Ship your Ecobee runtime, sensor and weather data to InfluxDB.

Getting Started

  1. Register and enable the developer dashboard on your Ecobee account at https://www.ecobee.com/developers/
  2. Go to https://www.ecobee.com/consumerportal/index.html , navigate to Developer in the right-hand menu, and create an App.
  3. Create a config.json file similar to config.example.json above. This file should exist where your work_dir is defined.
  4. Build the project (see Build section).
  5. Run ecobee_influx_connector -list-thermostats -config $WORK_DIR/config.json at an interactive terminal; it'll provide a PIN. Make sure to you replace $WORK_DIR with your config path.
  6. Go to https://www.ecobee.com/consumerportal/index.html, navigate to My Apps in the right-hand menu, and click Add Application.
  7. Paste the PIN there and authorize the app.
  8. Return to the ecobee_influx_connector CLI and hit Enter.

You should then be presented with a list of thermostats in your Ecobee account, along with their IDs.

Configure

Configuration is specified in a JSON file. Create a file (based on the template config.example.json stored in this repository) and customize it:

  • api_key is created above in steps 1 & 2.
  • thermostat_id can be pulled from step 5 above; it's typically your device's serial number.
  • work_dir is where client credentials, config.json, and (yet to be implemented) last-written watermarks are stored.
  • Use the influx_* config fields to configure the connector to send data to your InfluxDB. If using tokens for bucket authentication, then leave the user and password config fields empty.
  • Use the write_* config fields to tell the connector which pieces of equipment you use.

Run via Docker or Docker Compose

A Dockerfile is provided. To build your Docker image, cd into the project directory and run docker build -t ecobee_influx_connector .

A Docker image is also provided that can be configured via environment variables. View it on Docker Hub, or pull it via docker pull cdzombak/ecobee_influx_connector.

To use the Docker container make sure the path to the config.json is provided as a volume with the path /config. This location will also be used to store the refresh token and config.json.

Important

Before building a persistent container, you will want to execute docker run --rm -it -v $HOME/ecobee:/config cdzombak/ecobee_influx_connector -config "/config/config.json" -list-thermostats so that you can get your token cached (/config/ecobee-cred-cache). This will give you a single key you can then use to authenticate with your ecobee api app. After auth you should see the thermostat_ids listed for all your devices.

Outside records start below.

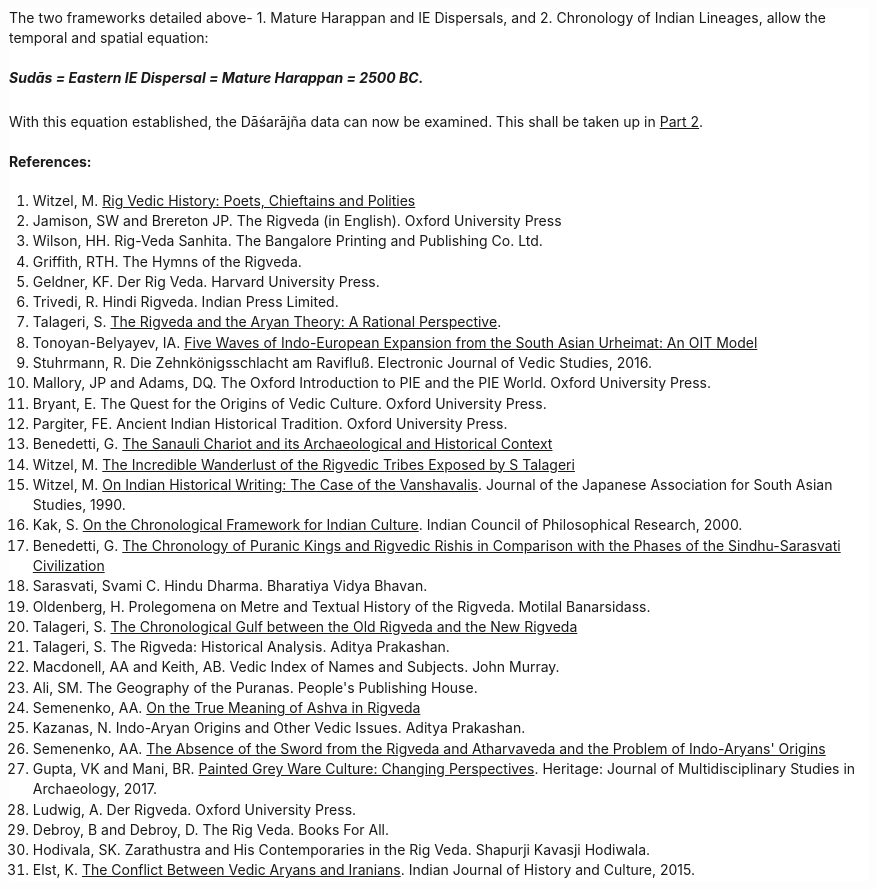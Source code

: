 The two frameworks detailed above- 1. Mature Harappan and IE Dispersals, and 2. Chronology of Indian Lineages, allow the temporal and spatial equation: 

##### Sudās = Eastern IE Dispersal = Mature Harappan = 2500 BC.

With this equation established, the Dāśarājña data can now be examined. This shall be taken up in [Part 2](https://www.brhat.in/dhiti/dasharajna2).

#### References:

1. Witzel, M. [Rig Vedic History: Poets, Chieftains and Polities](https://www.academia.edu/713988/R_gvedic_history_poets_chieftains_and_polities)
2. Jamison, SW and Brereton JP. The Rigveda (in English). Oxford University Press
3. Wilson, HH. Rig-Veda Sanhita. The Bangalore Printing and Publishing Co. Ltd.
4. Griffith, RTH. The Hymns of the Rigveda.
5. Geldner, KF. Der Rig Veda. Harvard University Press.
6. Trivedi, R. Hindi Rigveda. Indian Press Limited.
7. Talageri, S. [The Rigveda and the Aryan Theory: A Rational Perspective](https://talageri.blogspot.com/2020/07/the-full-out-of-india-case-in-short.html).
8. Tonoyan-Belyayev, IA. [Five Waves of Indo-European Expansion from the South Asian Urheimat: An OIT Model](https://www.academia.edu/36998766/Five_waves_of_Indo_European_expansion_a_preliminary_model_2018_)
9. Stuhrmann, R. Die Zehnkönigsschlacht am Ravifluß. Electronic Journal of Vedic Studies, 2016.
10. Mallory, JP and Adams, DQ. The Oxford Introduction to PIE and the PIE World. Oxford University Press.
11. Bryant, E. The Quest for the Origins of Vedic Culture. Oxford University Press.
12. Pargiter, FE. Ancient Indian Historical Tradition. Oxford University Press.
13. Benedetti, G. [The Sanauli Chariot and its Archaeological and Historical Context](https://www.academia.edu/43127134/the_Sanauli_Chariot_and_its_archaeological_and_historical_context)
14. Witzel, M. [The Incredible Wanderlust of the Rigvedic Tribes Exposed by S Talageri](https://www.academia.edu/18428668/The_Incredible_Wanderlust_of_the_Rgvedic_Tribes_Exposed_by_S_Talageri)
15. Witzel, M. [On Indian Historical Writing: The Case of the Vanshavalis](https://www.academia.edu/43690308/On_Indian_historical_writing_The_case_of_the_Vamsavalis). Journal of the Japanese Association for South Asian Studies, 1990.
16. Kak, S. [On the Chronological Framework for Indian Culture](https://www.ece.lsu.edu/kak/chro.pdf). Indian Council of Philosophical Research, 2000.
17. Benedetti, G. [The Chronology of Puranic Kings and Rigvedic Rishis in Comparison with the Phases of the Sindhu-Sarasvati Civilization](https://www.academia.edu/7683313/The_Chronology_of_Puranic_Kings_and_Rigvedic_Rishis_in_Comparison_with_the_Phases_of_the_Sindhu_Sarasvati_Civilization)
18. Sarasvati, Svami C. Hindu Dharma. Bharatiya Vidya Bhavan.
19. Oldenberg, H. Prolegomena on Metre and Textual History of the Rigveda. Motilal Banarsidass.
20. Talageri, S. [The Chronological Gulf between the Old Rigveda and the New Rigveda](https://talageri.blogspot.com/2020/08/the-chronological-gulf-between-old.html)
21. Talageri, S. The Rigveda: Historical Analysis. Aditya Prakashan.
22. Macdonell, AA and Keith, AB. Vedic Index of Names and Subjects. John Murray.
23. Ali, SM. The Geography of the Puranas. People's Publishing House.
24. Semenenko, AA. [On the True Meaning of Ashva in Rigveda](https://www.academia.edu/40693122/Semenenko_A_A_On_the_true_meaning_of_Ashva_in_Rigveda)
25. Kazanas, N. Indo-Aryan Origins and Other Vedic Issues. Aditya Prakashan.
26. Semenenko, AA. [The Absence of the Sword from the Rigveda and Atharvaveda and the Problem of Indo-Aryans' Origins](https://doi.org/10.5281/zenodo.2563192)
27. Gupta, VK and Mani, BR. [Painted Grey Ware Culture: Changing Perspectives](https://www.academia.edu/36067852/Painted_Grey_Ware_Culture_Changing_Perspectives). Heritage: Journal of Multidisciplinary Studies in Archaeology, 2017.
28. Ludwig, A. Der Rigveda. Oxford University Press.
29. Debroy, B and Debroy, D. The Rig Veda. Books For All.
30. Hodivala, SK. Zarathustra and His Contemporaries in the Rig Veda. Shapurji Kavasji Hodiwala.
31. Elst, K. [The Conflict Between Vedic Aryans and Iranians](https://koenraadelst.blogspot.com/2016/01/the-conflict-between-vedic-aryans-and.html). Indian Journal of History and Culture, 2015.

If you build a persistent container before performing the above, the initial token request will loop and it will be hard to get the cached token.

Docker Compose

There is an example docker-compose.yml file above. Make sure to modify the volumes section so that it maps your /config folder to containers /config folder.

Example:

volumes:
  - $DOCKERAPPPATH/ecobee_influx_connector:/config

Docker Run

Example:

If using the image you built from Dockerfile, use:

docker run -d --name ecobeetest --restart=always -v ./config:/config -it ecobee_influx_connector

If using the Docker image, use:

docker run -d --name ecobeetest --restart=always -v ./config:/config -it cdzombak/ecobee_influx_connector:latest

Install on Debian via apt repository

Install my Debian repository if you haven't already:

sudo apt-get install ca-certificates curl gnupg
sudo install -m 0755 -d /etc/apt/keyrings
curl -fsSL https://dist.cdzombak.net/deb.key | sudo gpg --dearmor -o /etc/apt/keyrings/dist-cdzombak-net.gpg
sudo chmod 0644 /etc/apt/keyrings/dist-cdzombak-net.gpg
echo -e "deb [signed-by=/etc/apt/keyrings/dist-cdzombak-net.gpg] https://dist.cdzombak.net/deb/oss any oss\n" | sudo tee -a /etc/apt/sources.list.d/dist-cdzombak-net.list > /dev/null
sudo apt-get update

Then install ecobee_influx_connector via apt-get:

sudo apt-get install ecobee-influx-connector

Build from source

make build

To cross-compile for eg. Linux/amd64:

env GOOS=linux GOARCH=amd64 go build -ldflags="-X main.version=$(./.version.sh)" -o ./ecobee_influx_connector .

Run via systemd on Linux

  1. Build the ecobee_influx_connector binary or install it per the instructions above.
  2. Copy it to /usr/local/bin or your preferred location.
  3. Create a work directory for the connector. (I put this at $HOME/.ecobee_influx_connector.)
  4. Run chmod 700 $YOUR_NEW_WORK_DIR. (For my work directory, I ran chmod 700 $HOME/.ecobee_influx_connector.)
  5. Create a configuration JSON file, per the Configure instructions above. (I put this at $HOME/.ecobee_influx_connector/config.json.)
  6. Customize ecobee-influx-connector.service with your user/group name and the path to your config file.
  7. Copy that customized ecobee-influx-connector.service to /etc/systemd/system.
  8. Run chown root:root /etc/systemd/system/ecobee-influx-connector.service.
  9. Run systemctl daemon-reload && systemctl enable ecobee-influx-connector.service && systemctl start ecobee-influx-connector.service.
  10. Check the service's status with systemctl status ecobee-influx-connector.service.

FAQ

Does the connector support multiple thermostats?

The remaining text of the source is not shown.